Dataset entries:
---+---

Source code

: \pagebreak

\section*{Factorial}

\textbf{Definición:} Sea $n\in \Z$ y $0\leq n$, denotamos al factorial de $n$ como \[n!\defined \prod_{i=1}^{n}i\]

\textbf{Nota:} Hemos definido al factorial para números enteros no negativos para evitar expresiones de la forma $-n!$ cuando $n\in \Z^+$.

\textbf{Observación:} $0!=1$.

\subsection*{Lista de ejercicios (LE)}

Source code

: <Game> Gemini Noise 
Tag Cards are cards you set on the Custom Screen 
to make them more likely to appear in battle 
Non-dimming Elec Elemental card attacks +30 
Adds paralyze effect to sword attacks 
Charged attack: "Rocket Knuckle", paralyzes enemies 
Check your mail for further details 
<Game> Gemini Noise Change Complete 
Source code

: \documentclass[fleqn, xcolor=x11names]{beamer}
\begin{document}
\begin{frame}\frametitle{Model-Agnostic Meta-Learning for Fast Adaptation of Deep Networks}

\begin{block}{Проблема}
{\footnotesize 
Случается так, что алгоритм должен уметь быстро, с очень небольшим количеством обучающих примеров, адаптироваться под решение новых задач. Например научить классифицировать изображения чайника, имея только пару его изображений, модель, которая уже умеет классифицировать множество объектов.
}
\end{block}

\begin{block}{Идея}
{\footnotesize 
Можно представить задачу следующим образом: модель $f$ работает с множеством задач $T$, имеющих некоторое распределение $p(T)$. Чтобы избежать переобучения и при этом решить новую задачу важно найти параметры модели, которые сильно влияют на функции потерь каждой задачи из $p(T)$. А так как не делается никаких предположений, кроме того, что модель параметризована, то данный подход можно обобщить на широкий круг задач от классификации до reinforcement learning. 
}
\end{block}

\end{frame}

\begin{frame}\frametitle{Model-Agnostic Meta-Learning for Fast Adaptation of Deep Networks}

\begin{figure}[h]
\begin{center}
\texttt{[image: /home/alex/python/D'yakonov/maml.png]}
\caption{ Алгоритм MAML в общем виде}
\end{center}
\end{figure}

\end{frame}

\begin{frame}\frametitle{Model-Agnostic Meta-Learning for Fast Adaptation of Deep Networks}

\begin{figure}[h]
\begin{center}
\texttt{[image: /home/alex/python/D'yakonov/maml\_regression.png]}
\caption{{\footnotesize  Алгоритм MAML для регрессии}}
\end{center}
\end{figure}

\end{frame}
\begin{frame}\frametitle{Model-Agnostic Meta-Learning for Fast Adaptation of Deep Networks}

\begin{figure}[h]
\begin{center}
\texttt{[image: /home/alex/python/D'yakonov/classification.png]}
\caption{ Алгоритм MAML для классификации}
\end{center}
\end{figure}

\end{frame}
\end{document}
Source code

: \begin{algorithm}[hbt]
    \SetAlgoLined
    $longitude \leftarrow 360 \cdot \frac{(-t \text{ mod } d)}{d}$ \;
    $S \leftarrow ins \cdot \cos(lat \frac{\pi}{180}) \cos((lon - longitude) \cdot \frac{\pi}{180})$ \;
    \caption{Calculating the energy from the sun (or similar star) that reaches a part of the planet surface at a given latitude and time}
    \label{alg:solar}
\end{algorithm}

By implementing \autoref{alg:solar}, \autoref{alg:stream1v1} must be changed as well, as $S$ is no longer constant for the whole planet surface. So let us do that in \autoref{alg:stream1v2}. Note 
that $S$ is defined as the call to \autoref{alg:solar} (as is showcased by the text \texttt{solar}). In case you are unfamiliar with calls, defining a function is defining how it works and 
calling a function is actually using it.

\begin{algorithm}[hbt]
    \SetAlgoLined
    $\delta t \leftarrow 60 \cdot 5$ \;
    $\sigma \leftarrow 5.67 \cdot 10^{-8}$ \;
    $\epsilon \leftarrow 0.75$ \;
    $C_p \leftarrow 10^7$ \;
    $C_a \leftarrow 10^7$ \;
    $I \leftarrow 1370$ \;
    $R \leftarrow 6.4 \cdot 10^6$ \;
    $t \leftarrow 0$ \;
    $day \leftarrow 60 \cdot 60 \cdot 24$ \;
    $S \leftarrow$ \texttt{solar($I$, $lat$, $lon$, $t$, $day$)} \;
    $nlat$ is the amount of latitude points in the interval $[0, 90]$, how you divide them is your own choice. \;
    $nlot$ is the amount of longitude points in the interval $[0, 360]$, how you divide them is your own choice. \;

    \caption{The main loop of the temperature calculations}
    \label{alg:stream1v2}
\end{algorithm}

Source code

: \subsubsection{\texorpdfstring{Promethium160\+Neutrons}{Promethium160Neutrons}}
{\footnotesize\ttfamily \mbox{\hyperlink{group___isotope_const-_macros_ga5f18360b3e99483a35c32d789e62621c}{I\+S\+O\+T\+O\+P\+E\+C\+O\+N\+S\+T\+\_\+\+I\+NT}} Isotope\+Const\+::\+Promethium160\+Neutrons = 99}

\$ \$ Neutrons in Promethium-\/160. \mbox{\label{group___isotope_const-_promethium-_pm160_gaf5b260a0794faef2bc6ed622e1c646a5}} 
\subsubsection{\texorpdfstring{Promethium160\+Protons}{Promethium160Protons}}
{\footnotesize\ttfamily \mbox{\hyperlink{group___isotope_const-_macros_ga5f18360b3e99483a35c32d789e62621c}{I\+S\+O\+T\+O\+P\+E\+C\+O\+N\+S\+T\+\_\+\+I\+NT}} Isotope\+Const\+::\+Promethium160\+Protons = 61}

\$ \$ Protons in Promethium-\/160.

---+---

Every entry shown above should be written out again without a single difference.

Source code

: \pagebreak

\section*{Factorial}

\textbf{Definición:} Sea $n\in \Z$ y $0\leq n$, denotamos al factorial de $n$ como \[n!\defined \prod_{i=1}^{n}i\]

\textbf{Nota:} Hemos definido al factorial para números enteros no negativos para evitar expresiones de la forma $-n!$ cuando $n\in \Z^+$.

\textbf{Observación:} $0!=1$.

\subsection*{Lista de ejercicios (LE)}

Source code

: <Game> Gemini Noise 
Tag Cards are cards you set on the Custom Screen 
to make them more likely to appear in battle 
Non-dimming Elec Elemental card attacks +30 
Adds paralyze effect to sword attacks 
Charged attack: "Rocket Knuckle", paralyzes enemies 
Check your mail for further details 
<Game> Gemini Noise Change Complete 
Source code

: \documentclass[fleqn, xcolor=x11names]{beamer}
\begin{document}
\begin{frame}\frametitle{Model-Agnostic Meta-Learning for Fast Adaptation of Deep Networks}

\begin{block}{Проблема}
{\footnotesize 
Случается так, что алгоритм должен уметь быстро, с очень небольшим количеством обучающих примеров, адаптироваться под решение новых задач. Например научить классифицировать изображения чайника, имея только пару его изображений, модель, которая уже умеет классифицировать множество объектов.
}
\end{block}

\begin{block}{Идея}
{\footnotesize 
Можно представить задачу следующим образом: модель $f$ работает с множеством задач $T$, имеющих некоторое распределение $p(T)$. Чтобы избежать переобучения и при этом решить новую задачу важно найти параметры модели, которые сильно влияют на функции потерь каждой задачи из $p(T)$. А так как не делается никаких предположений, кроме того, что модель параметризована, то данный подход можно обобщить на широкий круг задач от классификации до reinforcement learning. 
}
\end{block}

\end{frame}

\begin{frame}\frametitle{Model-Agnostic Meta-Learning for Fast Adaptation of Deep Networks}

\begin{figure}[h]
\begin{center}
\texttt{[image: /home/alex/python/D'yakonov/maml.png]}
\caption{ Алгоритм MAML в общем виде}
\end{center}
\end{figure}

\end{frame}

\begin{frame}\frametitle{Model-Agnostic Meta-Learning for Fast Adaptation of Deep Networks}

\begin{figure}[h]
\begin{center}
\texttt{[image: /home/alex/python/D'yakonov/maml\_regression.png]}
\caption{{\footnotesize  Алгоритм MAML для регрессии}}
\end{center}
\end{figure}

\end{frame}
\begin{frame}\frametitle{Model-Agnostic Meta-Learning for Fast Adaptation of Deep Networks}

\begin{figure}[h]
\begin{center}
\texttt{[image: /home/alex/python/D'yakonov/classification.png]}
\caption{ Алгоритм MAML для классификации}
\end{center}
\end{figure}

\end{frame}
\end{document}
Source code

: \begin{algorithm}[hbt]
    \SetAlgoLined
    $longitude \leftarrow 360 \cdot \frac{(-t \text{ mod } d)}{d}$ \;
    $S \leftarrow ins \cdot \cos(lat \frac{\pi}{180}) \cos((lon - longitude) \cdot \frac{\pi}{180})$ \;
    \caption{Calculating the energy from the sun (or similar star) that reaches a part of the planet surface at a given latitude and time}
    \label{alg:solar}
\end{algorithm}

By implementing \autoref{alg:solar}, \autoref{alg:stream1v1} must be changed as well, as $S$ is no longer constant for the whole planet surface. So let us do that in \autoref{alg:stream1v2}. Note 
that $S$ is defined as the call to \autoref{alg:solar} (as is showcased by the text \texttt{solar}). In case you are unfamiliar with calls, defining a function is defining how it works and 
calling a function is actually using it.

\begin{algorithm}[hbt]
    \SetAlgoLined
    $\delta t \leftarrow 60 \cdot 5$ \;
    $\sigma \leftarrow 5.67 \cdot 10^{-8}$ \;
    $\epsilon \leftarrow 0.75$ \;
    $C_p \leftarrow 10^7$ \;
    $C_a \leftarrow 10^7$ \;
    $I \leftarrow 1370$ \;
    $R \leftarrow 6.4 \cdot 10^6$ \;
    $t \leftarrow 0$ \;
    $day \leftarrow 60 \cdot 60 \cdot 24$ \;
    $S \leftarrow$ \texttt{solar($I$, $lat$, $lon$, $t$, $day$)} \;
    $nlat$ is the amount of latitude points in the interval $[0, 90]$, how you divide them is your own choice. \;
    $nlot$ is the amount of longitude points in the interval $[0, 360]$, how you divide them is your own choice. \;

    \caption{The main loop of the temperature calculations}
    \label{alg:stream1v2}
\end{algorithm}

Source code

: \subsubsection{\texorpdfstring{Promethium160\+Neutrons}{Promethium160Neutrons}}
{\footnotesize\ttfamily \mbox{\hyperlink{group___isotope_const-_macros_ga5f18360b3e99483a35c32d789e62621c}{I\+S\+O\+T\+O\+P\+E\+C\+O\+N\+S\+T\+\_\+\+I\+NT}} Isotope\+Const\+::\+Promethium160\+Neutrons = 99}

\$ \$ Neutrons in Promethium-\/160. \mbox{\label{group___isotope_const-_promethium-_pm160_gaf5b260a0794faef2bc6ed622e1c646a5}} 
\subsubsection{\texorpdfstring{Promethium160\+Protons}{Promethium160Protons}}
{\footnotesize\ttfamily \mbox{\hyperlink{group___isotope_const-_macros_ga5f18360b3e99483a35c32d789e62621c}{I\+S\+O\+T\+O\+P\+E\+C\+O\+N\+S\+T\+\_\+\+I\+NT}} Isotope\+Const\+::\+Promethium160\+Protons = 61}

\$ \$ Protons in Promethium-\/160.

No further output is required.